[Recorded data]
[Start of section]
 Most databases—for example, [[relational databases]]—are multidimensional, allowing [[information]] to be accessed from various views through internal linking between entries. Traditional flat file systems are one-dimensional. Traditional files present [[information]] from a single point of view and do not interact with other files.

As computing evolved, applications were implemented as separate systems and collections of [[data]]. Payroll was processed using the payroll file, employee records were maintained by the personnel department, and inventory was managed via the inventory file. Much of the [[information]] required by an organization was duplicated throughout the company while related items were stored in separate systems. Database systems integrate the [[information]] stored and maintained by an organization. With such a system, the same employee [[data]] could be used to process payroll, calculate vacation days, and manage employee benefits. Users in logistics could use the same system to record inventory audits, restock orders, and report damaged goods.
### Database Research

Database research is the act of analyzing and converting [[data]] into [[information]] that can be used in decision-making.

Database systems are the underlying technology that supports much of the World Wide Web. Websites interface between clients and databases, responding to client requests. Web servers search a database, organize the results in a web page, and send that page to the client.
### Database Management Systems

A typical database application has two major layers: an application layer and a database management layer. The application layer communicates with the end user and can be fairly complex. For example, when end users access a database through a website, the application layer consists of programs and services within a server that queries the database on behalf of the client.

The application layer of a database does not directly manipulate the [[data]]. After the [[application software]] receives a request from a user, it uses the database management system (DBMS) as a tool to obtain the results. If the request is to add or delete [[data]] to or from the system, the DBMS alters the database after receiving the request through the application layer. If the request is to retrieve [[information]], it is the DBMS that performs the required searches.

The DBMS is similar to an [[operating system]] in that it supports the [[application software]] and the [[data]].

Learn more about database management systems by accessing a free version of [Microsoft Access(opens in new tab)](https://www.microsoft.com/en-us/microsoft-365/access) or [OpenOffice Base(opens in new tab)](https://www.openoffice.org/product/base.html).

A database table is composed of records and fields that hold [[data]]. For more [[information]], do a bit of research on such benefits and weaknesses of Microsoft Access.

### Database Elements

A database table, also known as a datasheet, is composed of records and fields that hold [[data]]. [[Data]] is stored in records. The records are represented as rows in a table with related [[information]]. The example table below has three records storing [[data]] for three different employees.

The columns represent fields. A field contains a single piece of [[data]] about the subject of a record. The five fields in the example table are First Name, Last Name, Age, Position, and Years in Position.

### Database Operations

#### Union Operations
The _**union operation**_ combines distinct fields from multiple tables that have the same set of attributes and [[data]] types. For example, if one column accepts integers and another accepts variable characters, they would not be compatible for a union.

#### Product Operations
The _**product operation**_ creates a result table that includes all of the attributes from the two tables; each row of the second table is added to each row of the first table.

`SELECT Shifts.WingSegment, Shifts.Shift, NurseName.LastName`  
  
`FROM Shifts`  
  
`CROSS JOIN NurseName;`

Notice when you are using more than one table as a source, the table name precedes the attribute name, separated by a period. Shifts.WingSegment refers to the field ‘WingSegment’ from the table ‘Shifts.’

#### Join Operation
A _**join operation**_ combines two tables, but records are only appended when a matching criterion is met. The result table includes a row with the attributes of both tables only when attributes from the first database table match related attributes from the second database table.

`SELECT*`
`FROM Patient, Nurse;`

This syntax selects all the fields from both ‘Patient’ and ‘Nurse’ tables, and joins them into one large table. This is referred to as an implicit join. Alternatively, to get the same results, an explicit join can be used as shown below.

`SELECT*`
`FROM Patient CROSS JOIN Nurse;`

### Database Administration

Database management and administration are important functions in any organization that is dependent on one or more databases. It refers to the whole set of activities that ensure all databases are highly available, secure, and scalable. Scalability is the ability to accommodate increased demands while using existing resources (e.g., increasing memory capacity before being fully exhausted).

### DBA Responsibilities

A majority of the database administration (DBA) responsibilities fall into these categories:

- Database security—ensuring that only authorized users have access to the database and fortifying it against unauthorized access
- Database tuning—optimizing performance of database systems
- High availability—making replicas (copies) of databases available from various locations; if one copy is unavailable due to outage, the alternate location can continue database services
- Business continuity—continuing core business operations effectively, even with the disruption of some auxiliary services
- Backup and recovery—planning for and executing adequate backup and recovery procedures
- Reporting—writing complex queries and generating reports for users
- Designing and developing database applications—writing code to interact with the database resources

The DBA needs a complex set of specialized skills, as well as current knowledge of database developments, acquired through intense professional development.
[End of section]
**About this task**
Give the number of lines in the entries that contain "available", and add nothing.

**Solution to this task**
2